About


Prediction Method

We designed and developed a system for the prediction of protein subcellular localization (P2SL). P2SL uses local subsequence features along with various amino acid similarity schemes. We used self-organizing map (SOM) for prototype feature extraction and implicit protein sorting signal (motif) distribution. Subsequently a set of support vector machines (SVMs) is used for the classification of the features extracted by SOM. Hence, P2SL is a hybrid computational system that predicts over ER-Targeted (all ER-mediated membrane enclosed proteins), cytosolic, mitochondrial and nuclear protein localization classes.

MEP2SL Search Methods

The MEP2SL database can be queried in four categories:

Data File Format

All downloadable data files are in tab separated gzipped plain text format composed of five columns. The first colums is UniRef100 id, the second is the predicted subcellular localization distribution of the sequence, the third is sequence description, the fourth is sequence, and the last column is the annotated subcellular localization from UniProt Knowledgebase.

Localization Distribution Interpretation

Our approach finds the frequency distribution of protein subsequences for each subcellular localization class and then uses this distribution as a feature for classification.

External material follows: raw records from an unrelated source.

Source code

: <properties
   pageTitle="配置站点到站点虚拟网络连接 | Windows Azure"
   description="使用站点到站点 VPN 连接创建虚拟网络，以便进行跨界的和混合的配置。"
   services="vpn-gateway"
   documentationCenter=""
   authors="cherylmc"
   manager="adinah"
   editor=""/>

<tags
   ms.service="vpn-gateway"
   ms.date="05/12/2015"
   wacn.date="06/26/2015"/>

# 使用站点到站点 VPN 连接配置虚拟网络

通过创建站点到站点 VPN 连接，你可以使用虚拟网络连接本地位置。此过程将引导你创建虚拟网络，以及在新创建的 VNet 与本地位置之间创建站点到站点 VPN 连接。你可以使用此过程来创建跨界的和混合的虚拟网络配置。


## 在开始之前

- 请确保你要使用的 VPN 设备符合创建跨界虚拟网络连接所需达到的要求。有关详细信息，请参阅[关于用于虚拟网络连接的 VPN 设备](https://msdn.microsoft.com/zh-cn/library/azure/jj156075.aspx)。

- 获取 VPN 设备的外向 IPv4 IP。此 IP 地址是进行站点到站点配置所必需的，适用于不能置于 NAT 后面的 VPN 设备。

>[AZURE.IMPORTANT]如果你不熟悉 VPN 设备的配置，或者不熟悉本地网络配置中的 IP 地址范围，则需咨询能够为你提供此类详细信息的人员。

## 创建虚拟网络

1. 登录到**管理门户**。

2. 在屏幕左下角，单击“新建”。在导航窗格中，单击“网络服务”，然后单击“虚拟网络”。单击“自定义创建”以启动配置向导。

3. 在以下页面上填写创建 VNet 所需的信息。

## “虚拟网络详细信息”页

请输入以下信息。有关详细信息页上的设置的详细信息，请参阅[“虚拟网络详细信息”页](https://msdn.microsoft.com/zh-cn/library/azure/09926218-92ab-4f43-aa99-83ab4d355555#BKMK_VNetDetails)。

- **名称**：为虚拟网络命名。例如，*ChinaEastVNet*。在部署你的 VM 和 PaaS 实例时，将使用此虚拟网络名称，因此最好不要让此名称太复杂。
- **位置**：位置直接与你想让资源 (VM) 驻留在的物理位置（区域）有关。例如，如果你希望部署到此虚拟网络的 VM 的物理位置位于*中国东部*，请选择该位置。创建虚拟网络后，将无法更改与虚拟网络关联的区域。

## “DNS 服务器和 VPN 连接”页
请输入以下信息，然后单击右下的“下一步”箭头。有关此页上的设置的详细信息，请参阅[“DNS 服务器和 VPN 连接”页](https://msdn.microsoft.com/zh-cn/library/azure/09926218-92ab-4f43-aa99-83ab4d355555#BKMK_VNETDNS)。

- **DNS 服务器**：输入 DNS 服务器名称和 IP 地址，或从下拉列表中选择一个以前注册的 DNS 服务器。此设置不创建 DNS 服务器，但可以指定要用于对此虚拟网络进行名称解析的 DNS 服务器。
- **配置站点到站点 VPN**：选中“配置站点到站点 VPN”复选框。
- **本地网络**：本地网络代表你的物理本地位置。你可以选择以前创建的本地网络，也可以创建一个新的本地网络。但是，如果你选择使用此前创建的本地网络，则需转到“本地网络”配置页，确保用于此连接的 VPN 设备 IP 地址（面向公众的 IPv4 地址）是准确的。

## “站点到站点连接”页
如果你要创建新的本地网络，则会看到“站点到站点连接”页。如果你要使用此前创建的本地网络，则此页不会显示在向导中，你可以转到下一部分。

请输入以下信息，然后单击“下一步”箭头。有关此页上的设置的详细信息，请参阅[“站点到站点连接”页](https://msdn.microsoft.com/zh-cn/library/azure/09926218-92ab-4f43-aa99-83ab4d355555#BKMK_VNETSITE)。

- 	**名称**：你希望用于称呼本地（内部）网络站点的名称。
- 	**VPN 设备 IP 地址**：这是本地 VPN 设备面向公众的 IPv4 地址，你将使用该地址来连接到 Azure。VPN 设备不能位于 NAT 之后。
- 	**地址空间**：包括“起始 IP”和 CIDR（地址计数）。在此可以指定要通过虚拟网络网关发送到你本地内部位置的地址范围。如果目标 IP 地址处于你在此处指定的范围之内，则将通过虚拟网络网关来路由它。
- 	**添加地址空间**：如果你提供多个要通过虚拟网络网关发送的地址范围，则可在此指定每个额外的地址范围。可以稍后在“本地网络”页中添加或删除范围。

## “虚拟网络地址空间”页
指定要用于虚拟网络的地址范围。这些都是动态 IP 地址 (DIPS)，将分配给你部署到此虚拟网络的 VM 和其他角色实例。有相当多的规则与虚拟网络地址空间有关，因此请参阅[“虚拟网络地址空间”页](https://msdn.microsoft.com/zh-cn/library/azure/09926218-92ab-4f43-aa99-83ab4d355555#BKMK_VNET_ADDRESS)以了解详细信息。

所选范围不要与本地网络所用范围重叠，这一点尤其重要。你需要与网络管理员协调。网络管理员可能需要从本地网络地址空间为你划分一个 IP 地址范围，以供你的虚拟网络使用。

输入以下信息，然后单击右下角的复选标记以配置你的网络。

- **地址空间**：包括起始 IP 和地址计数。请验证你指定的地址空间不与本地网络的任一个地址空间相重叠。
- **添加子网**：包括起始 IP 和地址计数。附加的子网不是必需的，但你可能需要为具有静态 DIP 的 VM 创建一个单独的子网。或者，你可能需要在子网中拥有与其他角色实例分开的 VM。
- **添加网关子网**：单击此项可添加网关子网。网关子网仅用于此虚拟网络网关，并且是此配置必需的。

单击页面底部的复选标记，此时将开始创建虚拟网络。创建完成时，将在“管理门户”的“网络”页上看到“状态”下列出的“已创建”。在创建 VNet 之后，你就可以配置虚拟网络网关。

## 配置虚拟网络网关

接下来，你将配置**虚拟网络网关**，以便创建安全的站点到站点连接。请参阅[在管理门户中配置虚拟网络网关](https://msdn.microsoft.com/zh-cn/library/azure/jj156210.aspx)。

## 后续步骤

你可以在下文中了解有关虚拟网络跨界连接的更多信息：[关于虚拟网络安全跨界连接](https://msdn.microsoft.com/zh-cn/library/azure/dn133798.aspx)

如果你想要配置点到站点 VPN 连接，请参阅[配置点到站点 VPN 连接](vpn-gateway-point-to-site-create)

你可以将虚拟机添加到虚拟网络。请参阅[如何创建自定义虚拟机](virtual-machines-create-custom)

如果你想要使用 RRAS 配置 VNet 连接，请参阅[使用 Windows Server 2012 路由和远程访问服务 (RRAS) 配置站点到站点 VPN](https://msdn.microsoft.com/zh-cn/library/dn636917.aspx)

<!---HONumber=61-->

ER-Targeted, cytosolic, mitochondrial or nuclear class probability distributions are represented by samples of subsequence distributions over SOM. ER-Targeted versus Cytosolic, ER-Targeted versus Mitochondrial, ER-Targeted versus Nuclear, Mitochondrial versus Cytosolic, Mitochondrial versus Nuclear and Nuclear versus Cytosolic binary SVM classifiers are used. Each class is voted over three classifiers. Considering only the 2 and 3 voted localization classes, we represent the localization distributions in 26 different sets:

3/3 Nuclear
3/3 Cytosolic
3/3 ER-Targeted
3/3 Mitochondrial
3/3 Nuclear and 2/3 Cytosolic
3/3 Nuclear and 2/3 ER-Targeted
3/3 Nuclear and 2/3 Mitochondrial
3/3 Cytosolic and 2/3 ER-Targeted
3/3 Cytosolic and 2/3 Mitochondrial
3/3 Cytosolic and 2/3 Nuclear
3/3 ER-Targeted and 2/3 Cytosolic
3/3 ER-Targeted and 2/3 Mitochondrial
3/3 ER-Targeted and 2/3 Nuclear
3/3 Mitochondrial and 2/3 Cytosolic
3/3 Mitochondrial and 2/3 ER-Targeted
3/3 Mitochondrial and 2/3 Nuclear
2/3 Cytosolic and 2/3 Nuclear
2/3 Cytosolic and 2/3 Mitochondrial
2/3 ER-Targeted and 2/3 Cytosolic
2/3 ER-Targeted and 2/3 Mitochondrial
2/3 ER-Targeted and 2/3 Nuclear
2/3 Mitochondrial and 2/3 Nuclear
2/3 Cytosolic and 2/3 Mitochondrial and 2/3 Nuclear
2/3 ER-Targeted and 2/3 Cytosolic and 2/3 Mitochondrial
2/3 ER-Targeted and 2/3 Cytosolic and 2/3 Nuclear
2/3 ER-Targeted and 2/3 Mitochondrial and 2/3 Nuclear

Diagram Interpretation for Localization Distribution

Twenty-six columns represent localization distribution sets. The number of sequences in each set is written at the top of the each column. Each localization class (ER-Targeted, Cytosolic, Mitochondrial, Nuclear) is color coded (ER-Targeted: yellow, Cytosolic: blue, Nuclear: red, and Mitochondrial: green). The width of the color band in each column is an indicator of the prediction votes such that thinner band is for 2 votes and thicker one is for 3 votes.